[Your goal] Write out the data that follows exactly, keeping every picture out.

[Saved entries]
• • • •

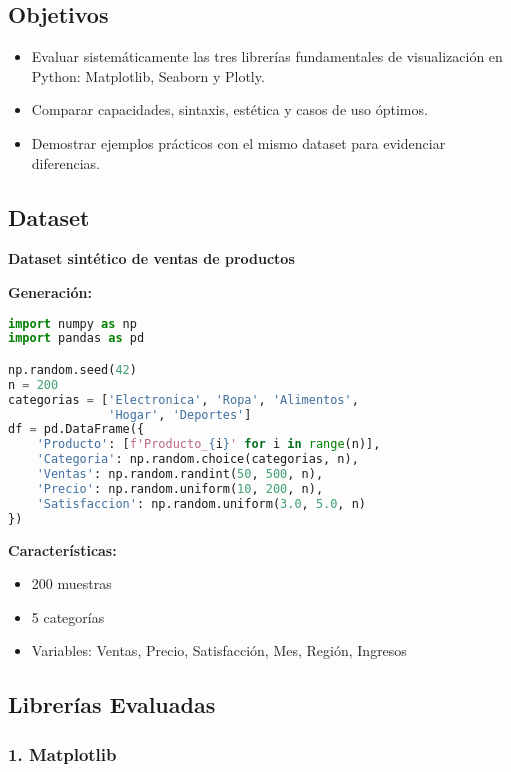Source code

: \documentclass[12pt]{src/formato_utem}
\begin{document}
\subsection{Objetivos}

\begin{itemize}
    \item Evaluar sistemáticamente las tres librerías fundamentales de visualización en Python: Matplotlib, Seaborn y Plotly.
    \item Comparar capacidades, sintaxis, estética y casos de uso óptimos.
    \item Demostrar ejemplos prácticos con el mismo dataset para evidenciar diferencias.
\end{itemize}

\subsection{Dataset}

\textbf{Dataset sintético de ventas de productos}

\textbf{Generación:}
\begin{lstlisting}[language=Python]
import numpy as np
import pandas as pd

np.random.seed(42)
n = 200
categorias = ['Electronica', 'Ropa', 'Alimentos', 
              'Hogar', 'Deportes']
df = pd.DataFrame({
    'Producto': [f'Producto_{i}' for i in range(n)],
    'Categoria': np.random.choice(categorias, n),
    'Ventas': np.random.randint(50, 500, n),
    'Precio': np.random.uniform(10, 200, n),
    'Satisfaccion': np.random.uniform(3.0, 5.0, n)
})
\end{lstlisting}

\textbf{Características:}
\begin{itemize}
    \item 200 muestras
    \item 5 categorías
    \item Variables: Ventas, Precio, Satisfacción, Mes, Región, Ingresos
\end{itemize}

\subsection{Librerías Evaluadas}

\subsubsection{1. Matplotlib}
\end{document}

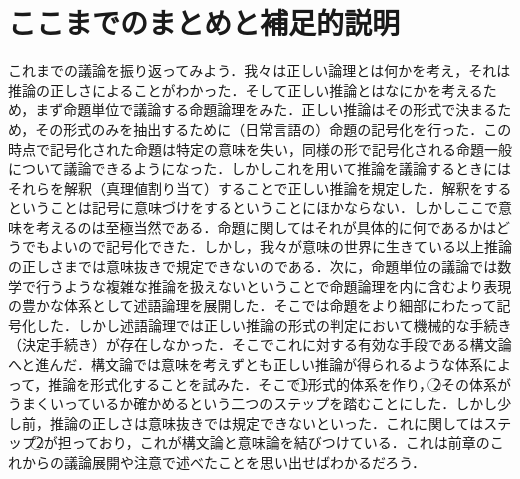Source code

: \documentclass[10pt,b5paper,papersize,dvipdfmx]{jsbook}
\begin{document}
\section{ここまでのまとめと補足的説明}
これまでの議論を振り返ってみよう．我々は正しい論理とは何かを考え，それは推論の正しさによることがわかった．そして正しい推論とはなにかを考えるため，まず命題単位で議論する命題論理をみた．正しい推論はその形式で決まるため，その形式のみを抽出するために（日常言語の）命題の記号化を行った．この時点で記号化された命題は特定の意味を失い，同様の形で記号化される命題一般について議論できるようになった．しかしこれを用いて推論を議論するときにはそれらを解釈（真理値割り当て）することで正しい推論を規定した．解釈をするということは記号に意味づけをするということにほかならない．しかしここで意味を考えるのは至極当然である．命題に関してはそれが具体的に何であるかはどうでもよいので記号化できた．しかし，我々が意味の世界に生きている以上推論の正しさまでは意味抜きで規定できないのである．次に，命題単位の議論では数学で行うような複雑な推論を扱えないということで命題論理を内に含むより表現の豊かな体系として述語論理を展開した．そこでは命題をより細部にわたって記号化した．しかし述語論理では正しい推論の形式の判定において機械的な手続き（決定手続き）が存在しなかった．そこでこれに対する有効な手段である構文論へと進んだ．構文論では意味を考えずとも正しい推論が得られるような体系によって，推論を形式化することを試みた．そこで\textcircled{\scriptsize 1}形式的体系を作り，\textcircled{\scriptsize 2}その体系がうまくいっているか確かめるという二つのステップを踏むことにした．しかし少し前，推論の正しさは意味抜きでは規定できないといった．これに関してはステップ\textcircled{\scriptsize 2}が担っており，これが構文論と意味論を結びつけている．これは前章のこれからの議論展開や注意で述べたことを思い出せばわかるだろう．
\end{document}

• • • •

[The completed task]
Source code

: \documentclass[12pt]{src/formato_utem}
\begin{document}
\subsection{Objetivos}

\begin{itemize}
    \item Evaluar sistemáticamente las tres librerías fundamentales de visualización en Python: Matplotlib, Seaborn y Plotly.
    \item Comparar capacidades, sintaxis, estética y casos de uso óptimos.
    \item Demostrar ejemplos prácticos con el mismo dataset para evidenciar diferencias.
\end{itemize}

\subsection{Dataset}

\textbf{Dataset sintético de ventas de productos}

\textbf{Generación:}
\begin{lstlisting}[language=Python]
import numpy as np
import pandas as pd

np.random.seed(42)
n = 200
categorias = ['Electronica', 'Ropa', 'Alimentos', 
              'Hogar', 'Deportes']
df = pd.DataFrame({
    'Producto': [f'Producto_{i}' for i in range(n)],
    'Categoria': np.random.choice(categorias, n),
    'Ventas': np.random.randint(50, 500, n),
    'Precio': np.random.uniform(10, 200, n),
    'Satisfaccion': np.random.uniform(3.0, 5.0, n)
})
\end{lstlisting}

\textbf{Características:}
\begin{itemize}
    \item 200 muestras
    \item 5 categorías
    \item Variables: Ventas, Precio, Satisfacción, Mes, Región, Ingresos
\end{itemize}

\subsection{Librerías Evaluadas}

\subsubsection{1. Matplotlib}
\end{document}

Source code

: \documentclass[10pt,b5paper,papersize,dvipdfmx]{jsbook}
\begin{document}
\section{ここまでのまとめと補足的説明}
これまでの議論を振り返ってみよう．我々は正しい論理とは何かを考え，それは推論の正しさによることがわかった．そして正しい推論とはなにかを考えるため，まず命題単位で議論する命題論理をみた．正しい推論はその形式で決まるため，その形式のみを抽出するために（日常言語の）命題の記号化を行った．この時点で記号化された命題は特定の意味を失い，同様の形で記号化される命題一般について議論できるようになった．しかしこれを用いて推論を議論するときにはそれらを解釈（真理値割り当て）することで正しい推論を規定した．解釈をするということは記号に意味づけをするということにほかならない．しかしここで意味を考えるのは至極当然である．命題に関してはそれが具体的に何であるかはどうでもよいので記号化できた．しかし，我々が意味の世界に生きている以上推論の正しさまでは意味抜きで規定できないのである．次に，命題単位の議論では数学で行うような複雑な推論を扱えないということで命題論理を内に含むより表現の豊かな体系として述語論理を展開した．そこでは命題をより細部にわたって記号化した．しかし述語論理では正しい推論の形式の判定において機械的な手続き（決定手続き）が存在しなかった．そこでこれに対する有効な手段である構文論へと進んだ．構文論では意味を考えずとも正しい推論が得られるような体系によって，推論を形式化することを試みた．そこで\textcircled{\scriptsize 1}形式的体系を作り，\textcircled{\scriptsize 2}その体系がうまくいっているか確かめるという二つのステップを踏むことにした．しかし少し前，推論の正しさは意味抜きでは規定できないといった．これに関してはステップ\textcircled{\scriptsize 2}が担っており，これが構文論と意味論を結びつけている．これは前章のこれからの議論展開や注意で述べたことを思い出せばわかるだろう．
\end{document}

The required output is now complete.